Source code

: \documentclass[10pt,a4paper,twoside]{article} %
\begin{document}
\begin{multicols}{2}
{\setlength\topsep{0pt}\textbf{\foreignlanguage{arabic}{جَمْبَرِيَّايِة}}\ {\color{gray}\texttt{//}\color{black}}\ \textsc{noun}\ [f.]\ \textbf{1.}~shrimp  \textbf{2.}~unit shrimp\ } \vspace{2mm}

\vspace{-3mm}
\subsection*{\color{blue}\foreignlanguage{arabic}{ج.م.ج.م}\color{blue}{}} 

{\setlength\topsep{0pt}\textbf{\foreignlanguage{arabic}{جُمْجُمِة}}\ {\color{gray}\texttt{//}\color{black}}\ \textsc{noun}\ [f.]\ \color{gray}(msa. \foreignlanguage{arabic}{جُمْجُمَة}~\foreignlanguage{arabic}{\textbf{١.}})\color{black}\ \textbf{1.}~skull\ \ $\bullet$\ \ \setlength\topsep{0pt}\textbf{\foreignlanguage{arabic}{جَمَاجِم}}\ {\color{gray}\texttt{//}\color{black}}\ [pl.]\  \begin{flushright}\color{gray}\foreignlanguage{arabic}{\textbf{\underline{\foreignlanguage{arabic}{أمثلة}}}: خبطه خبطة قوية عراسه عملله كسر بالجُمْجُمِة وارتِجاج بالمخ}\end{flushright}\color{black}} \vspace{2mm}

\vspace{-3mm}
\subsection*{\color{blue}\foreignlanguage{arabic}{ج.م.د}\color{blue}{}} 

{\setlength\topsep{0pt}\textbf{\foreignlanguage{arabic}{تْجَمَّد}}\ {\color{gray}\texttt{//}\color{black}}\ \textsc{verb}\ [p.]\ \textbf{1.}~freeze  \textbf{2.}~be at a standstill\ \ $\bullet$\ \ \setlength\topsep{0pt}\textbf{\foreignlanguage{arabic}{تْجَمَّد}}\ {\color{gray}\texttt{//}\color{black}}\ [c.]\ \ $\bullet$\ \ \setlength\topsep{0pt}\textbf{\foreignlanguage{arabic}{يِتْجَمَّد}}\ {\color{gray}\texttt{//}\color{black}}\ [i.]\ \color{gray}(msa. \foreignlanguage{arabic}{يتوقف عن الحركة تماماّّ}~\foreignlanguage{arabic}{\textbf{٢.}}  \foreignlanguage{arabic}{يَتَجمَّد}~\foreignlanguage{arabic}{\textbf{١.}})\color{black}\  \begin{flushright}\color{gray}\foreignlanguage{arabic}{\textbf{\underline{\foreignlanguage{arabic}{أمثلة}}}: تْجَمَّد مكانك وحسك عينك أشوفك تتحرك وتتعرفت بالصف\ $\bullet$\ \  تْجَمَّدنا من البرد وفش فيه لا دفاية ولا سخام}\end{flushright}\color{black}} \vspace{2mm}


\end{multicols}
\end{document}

### Task objective
Only lines that include "subsection" belong in the answer; copy all of them from the listing.

### Output for this task
\subsection*{\color{blue}\foreignlanguage{arabic}{ج.م.ج.م}\color{blue}{}} 
\subsection*{\color{blue}\foreignlanguage{arabic}{ج.م.د}\color{blue}{}} 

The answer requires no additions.